The knowledge hurts me.

After learning my father’s diagnosis, I sliced off my hair. My long, dark hair. In the traditional way, I never cut it until I had to cut it.

Later, when the Super Cuts stylist straightening my hack job asked, “Why did you do this to yourself?” I simply said, “Mourning.” She did not attempt small talk with me again.

My hair is still short. I’ve kept it short since 2018. Nobody asks me why. When my father passed, I cut it even shorter. My hair is now crooked. It’s a quarantine style, unquestioned. Sometimes, I want to wear a mourning veil so everyone will understand what the year 2020 means to me.

What it means to countless people. All of us alone.

I hope this blog post will help somebody feel less alone.

Three things keep me going: my love for my family and fiance; the kindness and support of everybody at Levine Querido (Elatsoe’s publisher); and the enduring impact of my father’s love for me.
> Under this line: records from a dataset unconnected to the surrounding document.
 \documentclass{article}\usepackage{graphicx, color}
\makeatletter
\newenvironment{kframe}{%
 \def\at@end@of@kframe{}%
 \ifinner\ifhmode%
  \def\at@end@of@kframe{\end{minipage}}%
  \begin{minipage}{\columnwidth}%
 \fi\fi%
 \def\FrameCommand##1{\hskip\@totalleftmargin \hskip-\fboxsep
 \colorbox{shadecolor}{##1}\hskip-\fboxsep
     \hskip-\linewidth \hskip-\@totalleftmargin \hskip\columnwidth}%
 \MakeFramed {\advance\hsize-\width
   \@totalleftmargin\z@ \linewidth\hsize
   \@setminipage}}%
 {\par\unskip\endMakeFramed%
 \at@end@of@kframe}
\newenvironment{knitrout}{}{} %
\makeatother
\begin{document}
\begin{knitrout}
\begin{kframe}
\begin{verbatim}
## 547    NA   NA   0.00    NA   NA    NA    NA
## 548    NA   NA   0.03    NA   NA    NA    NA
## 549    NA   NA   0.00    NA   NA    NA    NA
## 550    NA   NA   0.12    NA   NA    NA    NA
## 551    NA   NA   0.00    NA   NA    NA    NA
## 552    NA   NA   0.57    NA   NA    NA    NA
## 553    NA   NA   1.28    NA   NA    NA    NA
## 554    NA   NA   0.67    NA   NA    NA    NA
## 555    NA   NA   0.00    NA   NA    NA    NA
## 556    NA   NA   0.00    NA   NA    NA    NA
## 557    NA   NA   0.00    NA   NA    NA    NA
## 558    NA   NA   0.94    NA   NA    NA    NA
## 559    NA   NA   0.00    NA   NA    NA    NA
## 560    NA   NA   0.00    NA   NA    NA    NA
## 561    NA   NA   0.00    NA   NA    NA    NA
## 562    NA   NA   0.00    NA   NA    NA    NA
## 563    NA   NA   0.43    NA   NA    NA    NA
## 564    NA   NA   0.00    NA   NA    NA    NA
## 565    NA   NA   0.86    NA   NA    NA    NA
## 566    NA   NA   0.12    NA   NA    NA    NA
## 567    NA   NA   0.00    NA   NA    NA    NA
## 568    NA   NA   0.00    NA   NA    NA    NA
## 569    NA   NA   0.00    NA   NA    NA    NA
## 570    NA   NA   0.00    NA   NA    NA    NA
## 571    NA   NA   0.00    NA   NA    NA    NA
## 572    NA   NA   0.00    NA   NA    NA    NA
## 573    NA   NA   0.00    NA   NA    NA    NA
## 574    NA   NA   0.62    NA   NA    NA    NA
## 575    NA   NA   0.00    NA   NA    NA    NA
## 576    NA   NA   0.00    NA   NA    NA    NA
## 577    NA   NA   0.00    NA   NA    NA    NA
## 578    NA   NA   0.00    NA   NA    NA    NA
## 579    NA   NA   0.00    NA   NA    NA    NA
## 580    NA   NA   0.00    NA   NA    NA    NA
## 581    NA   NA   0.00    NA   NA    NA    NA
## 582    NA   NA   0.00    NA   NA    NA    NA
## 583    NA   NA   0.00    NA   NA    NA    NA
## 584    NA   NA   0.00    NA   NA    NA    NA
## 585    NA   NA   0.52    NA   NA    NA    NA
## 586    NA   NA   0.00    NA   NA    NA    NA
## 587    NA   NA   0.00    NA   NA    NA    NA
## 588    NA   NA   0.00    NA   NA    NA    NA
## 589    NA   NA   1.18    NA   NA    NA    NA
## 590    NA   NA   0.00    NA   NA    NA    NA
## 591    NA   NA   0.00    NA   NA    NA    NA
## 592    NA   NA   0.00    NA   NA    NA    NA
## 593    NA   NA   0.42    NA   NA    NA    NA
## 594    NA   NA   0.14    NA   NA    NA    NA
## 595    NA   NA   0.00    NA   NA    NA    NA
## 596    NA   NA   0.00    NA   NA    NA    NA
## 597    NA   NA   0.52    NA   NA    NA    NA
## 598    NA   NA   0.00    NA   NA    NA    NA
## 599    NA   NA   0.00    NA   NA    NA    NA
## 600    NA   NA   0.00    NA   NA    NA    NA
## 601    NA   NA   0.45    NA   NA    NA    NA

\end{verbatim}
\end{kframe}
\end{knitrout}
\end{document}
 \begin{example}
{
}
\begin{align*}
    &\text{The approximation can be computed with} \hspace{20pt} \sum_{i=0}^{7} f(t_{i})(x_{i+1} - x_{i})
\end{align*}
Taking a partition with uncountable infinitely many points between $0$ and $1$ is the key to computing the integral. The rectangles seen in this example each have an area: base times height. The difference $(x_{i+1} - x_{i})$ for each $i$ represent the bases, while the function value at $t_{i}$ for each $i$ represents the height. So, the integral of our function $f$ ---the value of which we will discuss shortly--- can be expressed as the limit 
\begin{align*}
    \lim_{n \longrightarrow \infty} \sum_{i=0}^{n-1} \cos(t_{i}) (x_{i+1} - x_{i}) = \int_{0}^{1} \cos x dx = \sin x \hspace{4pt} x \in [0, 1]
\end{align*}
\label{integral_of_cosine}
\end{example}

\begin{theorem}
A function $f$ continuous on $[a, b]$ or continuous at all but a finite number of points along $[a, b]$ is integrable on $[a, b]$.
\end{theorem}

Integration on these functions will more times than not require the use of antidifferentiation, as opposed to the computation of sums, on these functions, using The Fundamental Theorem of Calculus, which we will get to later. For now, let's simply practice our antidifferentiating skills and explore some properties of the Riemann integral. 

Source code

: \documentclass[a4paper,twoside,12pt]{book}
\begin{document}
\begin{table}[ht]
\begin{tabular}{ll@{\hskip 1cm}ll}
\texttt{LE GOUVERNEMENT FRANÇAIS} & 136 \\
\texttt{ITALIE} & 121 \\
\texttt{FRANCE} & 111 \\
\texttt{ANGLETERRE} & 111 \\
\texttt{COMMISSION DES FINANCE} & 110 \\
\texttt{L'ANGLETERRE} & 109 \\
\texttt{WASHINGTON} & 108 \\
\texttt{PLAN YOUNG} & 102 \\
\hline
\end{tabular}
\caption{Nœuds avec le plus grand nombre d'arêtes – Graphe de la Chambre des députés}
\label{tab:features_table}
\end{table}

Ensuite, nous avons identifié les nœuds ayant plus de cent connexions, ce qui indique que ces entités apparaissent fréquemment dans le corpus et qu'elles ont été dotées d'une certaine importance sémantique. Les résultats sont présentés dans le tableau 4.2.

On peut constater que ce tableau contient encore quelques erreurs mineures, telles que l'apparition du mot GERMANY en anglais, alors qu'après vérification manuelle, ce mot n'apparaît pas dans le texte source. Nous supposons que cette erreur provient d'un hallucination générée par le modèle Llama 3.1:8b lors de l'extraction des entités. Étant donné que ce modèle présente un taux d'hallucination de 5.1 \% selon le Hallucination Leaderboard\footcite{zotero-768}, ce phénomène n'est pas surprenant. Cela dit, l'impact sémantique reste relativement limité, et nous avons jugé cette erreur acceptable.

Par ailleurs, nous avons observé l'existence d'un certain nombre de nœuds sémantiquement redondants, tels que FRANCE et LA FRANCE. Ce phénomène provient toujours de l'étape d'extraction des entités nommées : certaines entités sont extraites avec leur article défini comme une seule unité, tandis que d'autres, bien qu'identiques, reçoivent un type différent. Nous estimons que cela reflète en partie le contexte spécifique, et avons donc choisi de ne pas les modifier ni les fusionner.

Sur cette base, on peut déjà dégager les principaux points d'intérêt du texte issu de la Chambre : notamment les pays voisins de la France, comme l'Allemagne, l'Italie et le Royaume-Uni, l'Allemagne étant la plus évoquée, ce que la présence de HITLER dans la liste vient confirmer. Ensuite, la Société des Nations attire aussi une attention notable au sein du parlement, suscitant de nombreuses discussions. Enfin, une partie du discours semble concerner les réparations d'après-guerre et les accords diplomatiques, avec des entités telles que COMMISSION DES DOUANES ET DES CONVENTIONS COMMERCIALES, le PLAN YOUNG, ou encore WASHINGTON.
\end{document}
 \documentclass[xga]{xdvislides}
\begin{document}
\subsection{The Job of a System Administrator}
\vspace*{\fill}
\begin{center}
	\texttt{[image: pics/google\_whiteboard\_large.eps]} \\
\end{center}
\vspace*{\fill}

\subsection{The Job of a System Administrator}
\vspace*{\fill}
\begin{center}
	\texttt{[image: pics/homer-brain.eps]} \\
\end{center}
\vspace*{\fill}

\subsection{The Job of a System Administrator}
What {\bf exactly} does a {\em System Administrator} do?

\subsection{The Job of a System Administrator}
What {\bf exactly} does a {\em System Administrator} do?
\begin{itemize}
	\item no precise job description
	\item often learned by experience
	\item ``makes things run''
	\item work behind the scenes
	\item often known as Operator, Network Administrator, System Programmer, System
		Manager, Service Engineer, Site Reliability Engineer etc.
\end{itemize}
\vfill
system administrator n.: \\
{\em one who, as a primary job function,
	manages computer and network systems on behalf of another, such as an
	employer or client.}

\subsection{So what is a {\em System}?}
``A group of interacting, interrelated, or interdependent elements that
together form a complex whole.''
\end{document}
Whenever I feel like giving up, I remember Dad’s lifetime of sacrifices, his many acts of selflessness for the sake of my well-being. And I recall 30 genuinely happy years. 2020 cannot overshadow that beautiful history. 2020 cannot corrupt my father’s legacy. I won’t let it.

For you, Dad: I’ll persevere.

My father with the love of his life. Mom and Dad were grad students when this picture was taken.